What to produce - Using the data beneath, show every line that includes the word "Report".

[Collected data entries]
□ □ □ □ □ □ □

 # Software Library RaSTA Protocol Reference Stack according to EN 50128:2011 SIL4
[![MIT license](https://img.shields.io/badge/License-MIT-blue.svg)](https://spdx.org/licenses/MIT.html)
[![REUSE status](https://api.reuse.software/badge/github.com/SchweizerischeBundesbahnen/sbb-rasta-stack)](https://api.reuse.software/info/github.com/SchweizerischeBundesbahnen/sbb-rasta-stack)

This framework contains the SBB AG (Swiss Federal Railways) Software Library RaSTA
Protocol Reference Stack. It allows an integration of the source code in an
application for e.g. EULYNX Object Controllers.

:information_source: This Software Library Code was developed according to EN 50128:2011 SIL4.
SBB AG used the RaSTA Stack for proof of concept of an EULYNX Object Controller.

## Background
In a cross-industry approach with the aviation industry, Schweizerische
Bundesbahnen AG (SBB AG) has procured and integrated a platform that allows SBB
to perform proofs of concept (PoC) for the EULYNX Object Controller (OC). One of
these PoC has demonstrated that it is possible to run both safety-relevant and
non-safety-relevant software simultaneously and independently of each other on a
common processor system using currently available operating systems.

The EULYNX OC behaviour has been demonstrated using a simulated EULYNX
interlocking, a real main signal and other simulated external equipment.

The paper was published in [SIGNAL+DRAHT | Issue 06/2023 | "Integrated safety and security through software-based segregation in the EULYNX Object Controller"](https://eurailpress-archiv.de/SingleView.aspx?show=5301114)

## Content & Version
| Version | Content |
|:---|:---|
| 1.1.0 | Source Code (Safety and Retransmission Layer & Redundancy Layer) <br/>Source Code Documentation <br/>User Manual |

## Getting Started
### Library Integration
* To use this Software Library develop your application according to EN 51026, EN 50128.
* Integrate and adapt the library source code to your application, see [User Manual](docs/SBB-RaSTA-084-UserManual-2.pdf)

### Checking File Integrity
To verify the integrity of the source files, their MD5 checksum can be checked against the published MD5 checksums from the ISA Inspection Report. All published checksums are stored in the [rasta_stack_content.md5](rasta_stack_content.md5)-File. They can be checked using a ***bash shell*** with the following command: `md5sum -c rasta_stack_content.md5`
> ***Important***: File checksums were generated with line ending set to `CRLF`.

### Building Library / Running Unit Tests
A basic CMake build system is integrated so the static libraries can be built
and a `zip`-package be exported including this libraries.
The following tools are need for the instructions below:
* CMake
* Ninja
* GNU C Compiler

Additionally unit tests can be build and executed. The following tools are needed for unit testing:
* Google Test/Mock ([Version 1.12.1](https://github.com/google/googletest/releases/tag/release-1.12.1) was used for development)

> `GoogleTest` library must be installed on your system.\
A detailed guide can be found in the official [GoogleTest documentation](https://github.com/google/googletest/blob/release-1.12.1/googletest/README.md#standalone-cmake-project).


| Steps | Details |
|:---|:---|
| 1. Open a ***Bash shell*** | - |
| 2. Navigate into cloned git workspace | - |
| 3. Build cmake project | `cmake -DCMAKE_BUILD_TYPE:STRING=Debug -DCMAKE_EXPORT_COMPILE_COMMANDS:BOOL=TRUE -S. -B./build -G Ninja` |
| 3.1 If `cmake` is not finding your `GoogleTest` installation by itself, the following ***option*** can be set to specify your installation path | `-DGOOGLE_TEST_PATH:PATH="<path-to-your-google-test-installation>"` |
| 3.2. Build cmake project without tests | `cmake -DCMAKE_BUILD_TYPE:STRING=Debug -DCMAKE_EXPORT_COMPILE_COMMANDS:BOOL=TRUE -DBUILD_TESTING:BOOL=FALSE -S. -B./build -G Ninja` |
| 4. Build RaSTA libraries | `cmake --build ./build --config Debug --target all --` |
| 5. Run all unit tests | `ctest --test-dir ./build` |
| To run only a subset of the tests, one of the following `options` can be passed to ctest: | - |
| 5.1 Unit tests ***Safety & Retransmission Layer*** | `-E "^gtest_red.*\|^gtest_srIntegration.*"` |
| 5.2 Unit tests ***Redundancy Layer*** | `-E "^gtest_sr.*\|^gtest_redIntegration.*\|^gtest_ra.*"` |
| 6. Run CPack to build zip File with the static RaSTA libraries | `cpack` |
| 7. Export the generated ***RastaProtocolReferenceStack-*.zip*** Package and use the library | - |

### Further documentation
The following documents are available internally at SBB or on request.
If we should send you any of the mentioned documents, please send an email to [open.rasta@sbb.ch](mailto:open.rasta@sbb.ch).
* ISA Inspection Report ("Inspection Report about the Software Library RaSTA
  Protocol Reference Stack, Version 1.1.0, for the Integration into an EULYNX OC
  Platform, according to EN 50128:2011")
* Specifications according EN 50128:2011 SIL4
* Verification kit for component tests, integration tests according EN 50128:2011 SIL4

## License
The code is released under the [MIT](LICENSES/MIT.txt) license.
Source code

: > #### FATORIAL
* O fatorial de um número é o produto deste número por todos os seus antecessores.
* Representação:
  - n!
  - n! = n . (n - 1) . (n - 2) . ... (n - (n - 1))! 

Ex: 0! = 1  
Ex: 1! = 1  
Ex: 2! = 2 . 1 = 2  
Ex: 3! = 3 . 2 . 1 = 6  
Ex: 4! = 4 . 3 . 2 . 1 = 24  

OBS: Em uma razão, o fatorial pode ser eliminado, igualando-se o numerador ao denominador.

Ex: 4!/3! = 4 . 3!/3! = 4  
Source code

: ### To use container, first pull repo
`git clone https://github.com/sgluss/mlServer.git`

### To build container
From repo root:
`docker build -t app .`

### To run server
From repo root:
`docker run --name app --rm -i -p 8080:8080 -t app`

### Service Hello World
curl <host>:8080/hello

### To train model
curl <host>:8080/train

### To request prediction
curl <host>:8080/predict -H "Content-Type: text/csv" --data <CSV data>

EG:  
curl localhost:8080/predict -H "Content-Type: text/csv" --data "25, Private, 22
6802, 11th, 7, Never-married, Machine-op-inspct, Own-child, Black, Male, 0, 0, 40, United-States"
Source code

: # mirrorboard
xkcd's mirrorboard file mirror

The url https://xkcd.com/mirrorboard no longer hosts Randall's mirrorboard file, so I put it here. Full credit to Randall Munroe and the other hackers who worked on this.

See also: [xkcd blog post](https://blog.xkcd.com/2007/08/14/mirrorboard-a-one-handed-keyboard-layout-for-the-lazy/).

□ □ □ □ □ □ □

Solved exercise -
To verify the integrity of the source files, their MD5 checksum can be checked against the published MD5 checksums from the ISA Inspection Report. All published checksums are stored in the [rasta_stack_content.md5](rasta_stack_content.md5)-File. They can be checked using a ***bash shell*** with the following command: `md5sum -c rasta_stack_content.md5`
* ISA Inspection Report ("Inspection Report about the Software Library RaSTA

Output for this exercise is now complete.